First, you need to understand that Fibonacci is a sequence of numbers connected as follows: 0, 1, 1, 2, 3, 5, 8, 13, 21, 34, 55, 89, 144, and so on. The simple way to calculate is to add the two previous numbers to get the next one. The magic is that no matter how you perform mathematical operations with these numbers, the ratios remain consistent. For example, 34 divided by 55 equals 0.618, or 377 divided by 233 equals 1.618. These ratios are called the golden ratio.

What’s interesting is that Fibonacci is hidden everywhere in nature—shells, pine cones, sunflower curves.
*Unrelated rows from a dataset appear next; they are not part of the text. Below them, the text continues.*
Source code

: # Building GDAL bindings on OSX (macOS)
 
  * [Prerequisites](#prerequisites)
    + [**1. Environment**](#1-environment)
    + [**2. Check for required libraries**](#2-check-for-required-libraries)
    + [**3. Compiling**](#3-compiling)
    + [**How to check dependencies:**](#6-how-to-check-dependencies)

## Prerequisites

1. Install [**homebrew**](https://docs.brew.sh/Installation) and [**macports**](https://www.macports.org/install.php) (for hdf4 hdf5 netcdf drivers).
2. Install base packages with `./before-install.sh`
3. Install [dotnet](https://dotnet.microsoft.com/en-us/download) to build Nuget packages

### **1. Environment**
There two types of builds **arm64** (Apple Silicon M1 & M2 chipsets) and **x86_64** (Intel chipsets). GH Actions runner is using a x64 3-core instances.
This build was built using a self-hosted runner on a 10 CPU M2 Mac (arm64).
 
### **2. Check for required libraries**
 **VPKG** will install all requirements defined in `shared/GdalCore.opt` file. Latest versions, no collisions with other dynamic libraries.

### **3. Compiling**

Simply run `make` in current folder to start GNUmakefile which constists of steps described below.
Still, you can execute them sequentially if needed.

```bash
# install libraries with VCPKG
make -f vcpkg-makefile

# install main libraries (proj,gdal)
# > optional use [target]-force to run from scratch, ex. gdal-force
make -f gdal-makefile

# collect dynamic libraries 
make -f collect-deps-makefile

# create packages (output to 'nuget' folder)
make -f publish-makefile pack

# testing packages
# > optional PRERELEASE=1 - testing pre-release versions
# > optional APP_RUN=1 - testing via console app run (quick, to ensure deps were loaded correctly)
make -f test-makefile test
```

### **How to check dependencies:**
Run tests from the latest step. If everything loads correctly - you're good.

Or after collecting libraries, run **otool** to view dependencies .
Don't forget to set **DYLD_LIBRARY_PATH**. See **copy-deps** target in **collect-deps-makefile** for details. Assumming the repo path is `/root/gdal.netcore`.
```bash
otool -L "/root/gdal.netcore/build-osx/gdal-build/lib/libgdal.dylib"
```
Even the proportions in Leonardo da Vinci’s Mona Lisa are said to incorporate Fibonacci. In fact, Fibonacci numbers were discovered over 400 years before Christ by Indian mathematicians.
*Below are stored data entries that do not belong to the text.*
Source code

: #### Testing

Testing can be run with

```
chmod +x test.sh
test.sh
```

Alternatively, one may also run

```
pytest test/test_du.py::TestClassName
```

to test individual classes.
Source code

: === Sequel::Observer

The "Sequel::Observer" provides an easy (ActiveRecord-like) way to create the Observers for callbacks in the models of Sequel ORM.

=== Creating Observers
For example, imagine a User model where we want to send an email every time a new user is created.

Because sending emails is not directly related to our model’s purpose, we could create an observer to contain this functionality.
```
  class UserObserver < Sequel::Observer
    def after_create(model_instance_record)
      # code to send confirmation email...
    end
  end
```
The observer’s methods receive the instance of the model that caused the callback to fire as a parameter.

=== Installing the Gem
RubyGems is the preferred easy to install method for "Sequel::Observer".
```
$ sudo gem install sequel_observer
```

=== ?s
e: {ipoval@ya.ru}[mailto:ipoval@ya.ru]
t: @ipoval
Now, for traders, the most commonly used Fibonacci tool is Fibonacci retracement, which helps identify entry points during a price correction. To use it, you draw the tool from the lowest point to the highest point, and horizontal lines will appear at levels like 23.6%, 38.2%, 50%, 61.8%, and 100%. These lines act as support and resistance levels calculated from Fibonacci ratios.
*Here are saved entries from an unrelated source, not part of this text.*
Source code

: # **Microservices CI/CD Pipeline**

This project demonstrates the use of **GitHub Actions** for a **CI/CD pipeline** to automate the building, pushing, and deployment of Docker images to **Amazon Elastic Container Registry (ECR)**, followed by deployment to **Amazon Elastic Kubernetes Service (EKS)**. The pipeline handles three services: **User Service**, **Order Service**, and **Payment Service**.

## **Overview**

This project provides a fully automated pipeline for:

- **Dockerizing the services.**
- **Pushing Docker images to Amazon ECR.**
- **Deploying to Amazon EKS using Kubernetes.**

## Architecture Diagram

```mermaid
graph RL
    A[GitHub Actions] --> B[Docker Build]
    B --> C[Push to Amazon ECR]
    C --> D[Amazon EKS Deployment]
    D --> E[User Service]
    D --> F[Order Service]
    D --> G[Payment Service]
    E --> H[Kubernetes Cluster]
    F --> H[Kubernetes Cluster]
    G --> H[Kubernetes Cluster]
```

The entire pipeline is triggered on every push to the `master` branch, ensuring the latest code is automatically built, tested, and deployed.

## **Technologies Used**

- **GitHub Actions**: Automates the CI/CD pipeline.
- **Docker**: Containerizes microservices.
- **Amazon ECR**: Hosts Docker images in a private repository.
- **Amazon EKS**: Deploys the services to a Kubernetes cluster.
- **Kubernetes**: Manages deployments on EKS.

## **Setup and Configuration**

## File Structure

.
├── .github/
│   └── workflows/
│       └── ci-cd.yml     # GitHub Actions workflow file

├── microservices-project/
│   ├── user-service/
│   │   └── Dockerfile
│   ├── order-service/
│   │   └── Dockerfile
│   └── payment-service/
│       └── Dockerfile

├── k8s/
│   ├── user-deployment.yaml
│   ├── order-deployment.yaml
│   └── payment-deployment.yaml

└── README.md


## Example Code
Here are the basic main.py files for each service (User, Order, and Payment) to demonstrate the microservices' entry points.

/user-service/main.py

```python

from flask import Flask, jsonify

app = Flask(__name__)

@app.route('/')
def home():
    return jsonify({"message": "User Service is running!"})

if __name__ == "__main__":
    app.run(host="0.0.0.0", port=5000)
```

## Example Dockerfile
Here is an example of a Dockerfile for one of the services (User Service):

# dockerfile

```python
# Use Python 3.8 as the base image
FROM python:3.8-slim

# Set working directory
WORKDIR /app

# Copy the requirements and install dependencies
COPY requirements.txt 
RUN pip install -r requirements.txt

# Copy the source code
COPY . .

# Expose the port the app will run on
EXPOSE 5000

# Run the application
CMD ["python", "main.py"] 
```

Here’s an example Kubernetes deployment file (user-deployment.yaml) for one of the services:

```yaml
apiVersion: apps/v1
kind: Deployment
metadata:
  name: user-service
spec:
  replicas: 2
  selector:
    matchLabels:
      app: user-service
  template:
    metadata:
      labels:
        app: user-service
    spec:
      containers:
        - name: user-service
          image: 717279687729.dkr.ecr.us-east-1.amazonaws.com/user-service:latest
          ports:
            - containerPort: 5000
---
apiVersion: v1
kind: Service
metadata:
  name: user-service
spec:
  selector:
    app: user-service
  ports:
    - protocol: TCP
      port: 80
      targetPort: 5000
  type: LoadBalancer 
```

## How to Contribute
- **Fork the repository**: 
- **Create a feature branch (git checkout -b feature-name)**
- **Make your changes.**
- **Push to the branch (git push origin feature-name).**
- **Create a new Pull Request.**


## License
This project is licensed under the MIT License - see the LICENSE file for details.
Another useful tool is Fibonacci extension, which helps find target prices when a breakout occurs. It calculates extension levels from the retracement, giving levels like 113.6%, 127.2%, 141.4%, 161.8%, and beyond. There’s also Fibonacci projection, which combines retracement and extension to show both pullback and extension points simultaneously.

To set Fibonacci on a trading platform, most just click the icon on the toolbar, select Fibonacci retracement, then drag from the desired points. The system will display Fibonacci lines at preset levels. If you want to adjust the levels, just click on the tool and go into settings to change them as needed.

In practice, I like to combine Fibonacci with EMA (Exponential Moving Average) to confirm trends. First, use EMA to identify trend direction: if the price is above EMA, it’s an uptrend; below EMA, it’s a downtrend. Then, wait for a correction, and use Fibonacci retracement to find support and resistance levels. Buy signals occur when the price approaches the 23.6%, 38.2%, or 50% support levels without breaking below the EMA.

Another good method is combining Fibonacci with RSI (Relative Strength Index) to find exit points. Use Fibonacci extension to identify support and resistance levels, then confirm with RSI divergence. When the price hits a Fibonacci level and RSI shows bearish divergence, it’s a sell signal. Conversely, bullish divergence indicates a buy.

Sometimes I also use Fibonacci with price action to confirm reversals. After setting Fibonacci retracement, I wait for candlestick patterns indicating reversal, such as doji or double top. If these patterns appear near Fibonacci levels, it’s a strong signal.

The truth is, Fibonacci doesn’t always work perfectly. Price movements are influenced by many factors and constantly change. However, this tool remains useful because Fibonacci is popular and widely used—from retail traders to large funds—making these ratios often act as reliable support and resistance levels.

One downside is that Fibonacci is quite subjective; traders use different methods. Some profit, others lose. Relying solely on Fibonacci may not be precise; it’s best to combine it with other tools to increase confidence. Therefore, use Fibonacci as a supplementary tool, not the main decision-maker.

When you try applying Fibonacci on your charts, you’ll see it helps you better understand price movements. Start by setting Fibonacci on a 15-minute or 1-hour chart, then observe how the price reacts when approaching different Fibonacci levels. With consistent study and practice, you’ll find Fibonacci becoming a valuable part of your trading toolkit.